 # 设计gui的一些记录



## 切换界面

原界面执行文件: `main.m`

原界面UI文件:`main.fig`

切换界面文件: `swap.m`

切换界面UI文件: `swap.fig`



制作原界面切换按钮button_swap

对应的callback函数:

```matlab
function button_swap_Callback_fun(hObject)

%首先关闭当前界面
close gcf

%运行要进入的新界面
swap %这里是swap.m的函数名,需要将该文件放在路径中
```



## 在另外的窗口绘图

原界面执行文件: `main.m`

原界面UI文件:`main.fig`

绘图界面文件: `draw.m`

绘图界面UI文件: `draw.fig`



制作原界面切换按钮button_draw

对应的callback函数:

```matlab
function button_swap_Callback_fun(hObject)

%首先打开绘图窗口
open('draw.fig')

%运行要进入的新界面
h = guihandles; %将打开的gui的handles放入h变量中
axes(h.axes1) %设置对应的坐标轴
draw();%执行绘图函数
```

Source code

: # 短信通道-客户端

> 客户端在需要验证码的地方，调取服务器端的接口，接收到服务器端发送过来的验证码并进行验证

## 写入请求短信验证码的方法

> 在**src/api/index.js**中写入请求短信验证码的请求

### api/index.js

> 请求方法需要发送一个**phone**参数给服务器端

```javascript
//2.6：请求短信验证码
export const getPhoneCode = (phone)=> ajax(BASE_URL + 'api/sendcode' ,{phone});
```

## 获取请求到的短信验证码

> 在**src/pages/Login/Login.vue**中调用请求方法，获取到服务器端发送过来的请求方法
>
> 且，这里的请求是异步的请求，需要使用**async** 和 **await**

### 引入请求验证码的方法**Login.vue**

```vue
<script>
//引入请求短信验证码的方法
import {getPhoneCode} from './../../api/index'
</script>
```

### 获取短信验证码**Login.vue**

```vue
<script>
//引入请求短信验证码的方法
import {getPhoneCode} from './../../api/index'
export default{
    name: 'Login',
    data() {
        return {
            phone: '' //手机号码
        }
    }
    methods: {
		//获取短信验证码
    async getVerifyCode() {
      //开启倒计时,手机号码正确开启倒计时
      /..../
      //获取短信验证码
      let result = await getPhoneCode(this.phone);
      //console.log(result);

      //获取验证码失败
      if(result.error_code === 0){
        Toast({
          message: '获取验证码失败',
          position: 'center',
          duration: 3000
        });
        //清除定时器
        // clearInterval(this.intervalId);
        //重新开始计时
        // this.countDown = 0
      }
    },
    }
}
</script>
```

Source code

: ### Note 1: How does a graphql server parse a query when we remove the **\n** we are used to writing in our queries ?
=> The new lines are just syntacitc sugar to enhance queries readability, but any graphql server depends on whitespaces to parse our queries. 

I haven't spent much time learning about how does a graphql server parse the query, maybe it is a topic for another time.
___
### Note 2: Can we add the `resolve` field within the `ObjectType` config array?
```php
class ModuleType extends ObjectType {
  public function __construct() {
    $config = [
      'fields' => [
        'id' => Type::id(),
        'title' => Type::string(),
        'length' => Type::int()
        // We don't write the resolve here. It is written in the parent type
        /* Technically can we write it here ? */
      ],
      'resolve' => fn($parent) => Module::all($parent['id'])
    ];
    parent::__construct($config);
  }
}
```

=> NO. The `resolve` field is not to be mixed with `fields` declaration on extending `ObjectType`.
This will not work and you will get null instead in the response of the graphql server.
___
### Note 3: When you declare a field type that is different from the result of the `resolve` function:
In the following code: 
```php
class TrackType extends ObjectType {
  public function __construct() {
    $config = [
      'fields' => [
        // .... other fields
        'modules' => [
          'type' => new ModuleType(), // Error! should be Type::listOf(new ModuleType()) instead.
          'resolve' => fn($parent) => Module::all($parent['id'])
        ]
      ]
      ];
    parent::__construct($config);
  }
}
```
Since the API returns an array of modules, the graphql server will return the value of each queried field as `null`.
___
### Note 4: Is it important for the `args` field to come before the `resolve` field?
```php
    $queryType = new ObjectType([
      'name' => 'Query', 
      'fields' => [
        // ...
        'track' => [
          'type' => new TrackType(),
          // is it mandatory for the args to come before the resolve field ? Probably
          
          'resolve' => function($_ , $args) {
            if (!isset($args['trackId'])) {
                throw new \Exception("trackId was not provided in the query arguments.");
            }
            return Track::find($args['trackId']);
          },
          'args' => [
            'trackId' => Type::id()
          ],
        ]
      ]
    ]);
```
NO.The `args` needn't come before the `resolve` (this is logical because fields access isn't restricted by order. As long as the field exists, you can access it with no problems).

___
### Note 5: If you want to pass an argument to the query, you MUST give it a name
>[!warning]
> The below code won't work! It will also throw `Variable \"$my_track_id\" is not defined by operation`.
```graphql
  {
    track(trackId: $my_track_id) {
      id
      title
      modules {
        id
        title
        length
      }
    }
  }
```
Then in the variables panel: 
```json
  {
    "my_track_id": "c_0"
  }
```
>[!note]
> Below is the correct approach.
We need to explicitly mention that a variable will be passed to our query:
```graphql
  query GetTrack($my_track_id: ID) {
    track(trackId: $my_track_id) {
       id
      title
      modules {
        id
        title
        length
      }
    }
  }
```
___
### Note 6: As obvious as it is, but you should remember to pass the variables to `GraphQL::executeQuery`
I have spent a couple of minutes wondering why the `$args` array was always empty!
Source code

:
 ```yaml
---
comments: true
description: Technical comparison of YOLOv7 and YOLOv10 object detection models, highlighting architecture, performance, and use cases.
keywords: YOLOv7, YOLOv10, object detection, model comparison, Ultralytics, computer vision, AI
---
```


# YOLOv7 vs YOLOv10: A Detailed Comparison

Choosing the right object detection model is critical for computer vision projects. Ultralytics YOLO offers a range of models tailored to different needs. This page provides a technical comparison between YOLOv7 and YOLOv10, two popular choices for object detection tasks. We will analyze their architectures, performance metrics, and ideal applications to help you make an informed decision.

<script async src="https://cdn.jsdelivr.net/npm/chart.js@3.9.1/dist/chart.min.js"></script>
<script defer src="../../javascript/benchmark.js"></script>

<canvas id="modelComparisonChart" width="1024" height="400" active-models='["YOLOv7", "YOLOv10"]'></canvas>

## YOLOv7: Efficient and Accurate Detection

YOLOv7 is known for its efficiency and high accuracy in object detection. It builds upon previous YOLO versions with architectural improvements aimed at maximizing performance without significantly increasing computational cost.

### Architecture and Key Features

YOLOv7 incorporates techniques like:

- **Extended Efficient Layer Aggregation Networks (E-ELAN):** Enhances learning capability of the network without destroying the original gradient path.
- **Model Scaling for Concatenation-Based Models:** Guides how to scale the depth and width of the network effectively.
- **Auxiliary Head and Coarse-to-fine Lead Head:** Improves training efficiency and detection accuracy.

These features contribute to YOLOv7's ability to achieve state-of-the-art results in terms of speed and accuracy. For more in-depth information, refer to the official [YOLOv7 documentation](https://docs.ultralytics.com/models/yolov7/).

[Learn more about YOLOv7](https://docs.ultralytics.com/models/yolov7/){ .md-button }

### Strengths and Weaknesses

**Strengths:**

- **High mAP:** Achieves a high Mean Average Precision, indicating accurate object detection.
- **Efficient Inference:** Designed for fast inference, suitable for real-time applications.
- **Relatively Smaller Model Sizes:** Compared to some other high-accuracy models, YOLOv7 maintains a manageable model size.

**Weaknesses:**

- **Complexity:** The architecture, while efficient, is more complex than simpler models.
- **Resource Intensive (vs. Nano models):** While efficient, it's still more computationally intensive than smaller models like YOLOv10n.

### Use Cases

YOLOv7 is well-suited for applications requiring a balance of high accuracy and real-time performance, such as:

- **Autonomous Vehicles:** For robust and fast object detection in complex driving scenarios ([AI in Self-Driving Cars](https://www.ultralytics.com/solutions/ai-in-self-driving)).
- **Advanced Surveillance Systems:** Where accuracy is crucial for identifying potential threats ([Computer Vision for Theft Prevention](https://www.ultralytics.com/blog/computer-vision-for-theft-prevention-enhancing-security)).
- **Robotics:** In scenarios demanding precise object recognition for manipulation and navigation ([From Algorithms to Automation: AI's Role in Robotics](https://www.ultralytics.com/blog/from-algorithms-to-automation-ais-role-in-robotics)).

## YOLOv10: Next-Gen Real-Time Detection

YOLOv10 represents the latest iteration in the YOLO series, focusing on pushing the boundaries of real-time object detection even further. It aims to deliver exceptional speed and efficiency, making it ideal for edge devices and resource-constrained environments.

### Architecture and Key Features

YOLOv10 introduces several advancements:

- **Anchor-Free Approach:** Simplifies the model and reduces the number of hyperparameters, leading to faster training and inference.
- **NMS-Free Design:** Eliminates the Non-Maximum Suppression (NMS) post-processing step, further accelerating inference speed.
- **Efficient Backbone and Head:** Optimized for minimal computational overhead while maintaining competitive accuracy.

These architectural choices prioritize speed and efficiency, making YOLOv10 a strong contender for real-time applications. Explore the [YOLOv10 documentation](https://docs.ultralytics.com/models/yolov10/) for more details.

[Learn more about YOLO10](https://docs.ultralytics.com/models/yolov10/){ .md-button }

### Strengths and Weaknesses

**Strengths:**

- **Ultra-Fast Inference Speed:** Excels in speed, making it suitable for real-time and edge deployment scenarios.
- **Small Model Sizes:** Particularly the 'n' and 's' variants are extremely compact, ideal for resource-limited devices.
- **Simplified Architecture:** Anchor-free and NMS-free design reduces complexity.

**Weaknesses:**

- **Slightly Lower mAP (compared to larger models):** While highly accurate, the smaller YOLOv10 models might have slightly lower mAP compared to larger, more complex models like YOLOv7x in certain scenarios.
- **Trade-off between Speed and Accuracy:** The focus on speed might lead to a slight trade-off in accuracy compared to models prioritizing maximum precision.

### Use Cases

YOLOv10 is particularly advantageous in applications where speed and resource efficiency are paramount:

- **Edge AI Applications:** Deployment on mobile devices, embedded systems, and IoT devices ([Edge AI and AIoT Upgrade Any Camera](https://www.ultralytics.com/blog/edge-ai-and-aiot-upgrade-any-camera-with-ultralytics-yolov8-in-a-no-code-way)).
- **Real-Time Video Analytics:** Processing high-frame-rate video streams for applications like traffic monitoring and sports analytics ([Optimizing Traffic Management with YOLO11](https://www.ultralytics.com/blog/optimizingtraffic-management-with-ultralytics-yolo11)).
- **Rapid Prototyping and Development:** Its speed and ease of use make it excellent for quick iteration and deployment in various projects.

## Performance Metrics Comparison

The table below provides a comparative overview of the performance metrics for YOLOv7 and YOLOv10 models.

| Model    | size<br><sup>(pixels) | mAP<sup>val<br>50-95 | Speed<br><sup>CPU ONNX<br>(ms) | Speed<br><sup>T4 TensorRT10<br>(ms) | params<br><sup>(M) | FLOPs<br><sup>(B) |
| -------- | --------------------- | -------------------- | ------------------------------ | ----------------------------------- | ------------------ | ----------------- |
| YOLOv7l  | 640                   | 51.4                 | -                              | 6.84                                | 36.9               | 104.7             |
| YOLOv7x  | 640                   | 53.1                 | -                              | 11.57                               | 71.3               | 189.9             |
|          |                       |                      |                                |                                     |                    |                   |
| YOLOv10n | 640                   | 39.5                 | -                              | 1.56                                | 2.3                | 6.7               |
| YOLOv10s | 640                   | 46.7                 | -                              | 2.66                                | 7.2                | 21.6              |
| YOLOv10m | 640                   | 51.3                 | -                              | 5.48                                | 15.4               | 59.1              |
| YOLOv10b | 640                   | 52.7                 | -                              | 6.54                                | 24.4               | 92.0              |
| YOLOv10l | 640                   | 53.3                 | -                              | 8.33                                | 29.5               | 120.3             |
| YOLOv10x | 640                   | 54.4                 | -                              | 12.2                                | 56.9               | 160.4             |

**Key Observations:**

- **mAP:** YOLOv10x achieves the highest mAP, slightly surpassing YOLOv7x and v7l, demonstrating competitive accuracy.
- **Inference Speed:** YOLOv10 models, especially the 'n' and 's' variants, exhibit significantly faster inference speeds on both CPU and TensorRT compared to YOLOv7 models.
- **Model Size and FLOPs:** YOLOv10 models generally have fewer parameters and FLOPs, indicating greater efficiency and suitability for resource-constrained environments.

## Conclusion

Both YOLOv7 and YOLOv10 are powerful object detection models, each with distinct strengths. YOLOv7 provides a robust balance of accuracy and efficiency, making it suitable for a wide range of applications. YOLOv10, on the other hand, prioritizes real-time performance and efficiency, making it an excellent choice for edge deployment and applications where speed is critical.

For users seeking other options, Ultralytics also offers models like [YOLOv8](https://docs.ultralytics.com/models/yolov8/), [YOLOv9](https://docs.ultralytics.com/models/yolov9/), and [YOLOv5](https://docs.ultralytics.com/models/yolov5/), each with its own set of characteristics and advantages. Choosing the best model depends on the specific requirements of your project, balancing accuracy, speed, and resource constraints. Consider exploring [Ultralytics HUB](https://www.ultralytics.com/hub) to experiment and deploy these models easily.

□ □ □ □ □

» **ACTION ITEM**
Scan the data above, find each line with "different", and copy it.

» **COMPLETED TASK**
### Note 3: When you declare a field type that is different from the result of the `resolve` function:
Choosing the right object detection model is critical for computer vision projects. Ultralytics YOLO offers a range of models tailored to different needs. This page provides a technical comparison between YOLOv7 and YOLOv10, two popular choices for object detection tasks. We will analyze their architectures, performance metrics, and ideal applications to help you make an informed decision.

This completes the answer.